The expected output is every line from the one containing "substituting $\pi=\pi_0$ into" to the end of the data below, exactly, and no other line.

--------------------

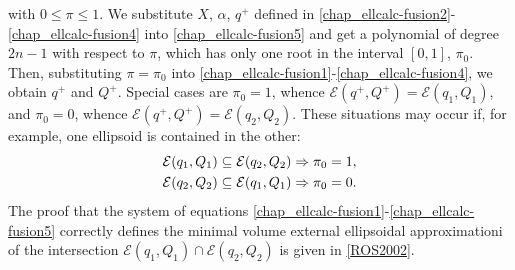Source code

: \documentclass[letterpaper,10pt,english]{sphinxmanual}
\begin{document}
with $0\leqslant\pi\leqslant1$. We substitute $X$,
$\alpha$, $q^+$ defined in \eqref{chap_ellcalc-fusion2}-\eqref{chap_ellcalc-fusion4} into
\eqref{chap_ellcalc-fusion5} and get a polynomial of degree $2n-1$ with respect to
$\pi$, which has only one root in the interval $[0,1]$,
$\pi_0$. Then, substituting $\pi=\pi_0$ into
\eqref{chap_ellcalc-fusion1}-\eqref{chap_ellcalc-fusion4}, we obtain $q^+$ and $Q^+$. Special
cases are $\pi_0=1$, whence
${\mathcal E}(q^+,Q^+)={\mathcal E}(q_1,Q_1)$, and
$\pi_0=0$, whence
${\mathcal E}(q^+,Q^+)={\mathcal E}(q_2,Q_2)$. These situations
may occur if, for example, one ellipsoid is contained in the other:
\begin{gather}
\begin{split}{\mathcal E}(q_1,Q_1)\subseteq{\mathcal E}(q_2,Q_2) & \Rightarrow \pi_0 = 1,\\
{\mathcal E}(q_2,Q_2)\subseteq{\mathcal E}(q_1,Q_1) & \Rightarrow \pi_0 = 0.\end{split}\notag
\end{gather}
The proof that the system of equations \eqref{chap_ellcalc-fusion1}-\eqref{chap_ellcalc-fusion5} correctly
defines the minimal volume external ellipsoidal approximationi of the
intersection ${\mathcal E}(q_1,Q_1)\cap{\mathcal E}(q_2,Q_2)$ is
given in {\hyperref[chap_ellcalc:ros2002]{{[}ROS2002{]}}}.
\end{document}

--------------------

### TASK ANSWER
$\pi_0$. Then, substituting $\pi=\pi_0$ into
\eqref{chap_ellcalc-fusion1}-\eqref{chap_ellcalc-fusion4}, we obtain $q^+$ and $Q^+$. Special
cases are $\pi_0=1$, whence
${\mathcal E}(q^+,Q^+)={\mathcal E}(q_1,Q_1)$, and
$\pi_0=0$, whence
${\mathcal E}(q^+,Q^+)={\mathcal E}(q_2,Q_2)$. These situations
may occur if, for example, one ellipsoid is contained in the other:
\begin{gather}
\begin{split}{\mathcal E}(q_1,Q_1)\subseteq{\mathcal E}(q_2,Q_2) & \Rightarrow \pi_0 = 1,\\
{\mathcal E}(q_2,Q_2)\subseteq{\mathcal E}(q_1,Q_1) & \Rightarrow \pi_0 = 0.\end{split}\notag
\end{gather}
The proof that the system of equations \eqref{chap_ellcalc-fusion1}-\eqref{chap_ellcalc-fusion5} correctly
defines the minimal volume external ellipsoidal approximationi of the
intersection ${\mathcal E}(q_1,Q_1)\cap{\mathcal E}(q_2,Q_2)$ is
given in {\hyperref[chap_ellcalc:ros2002]{{[}ROS2002{]}}}.
\end{document}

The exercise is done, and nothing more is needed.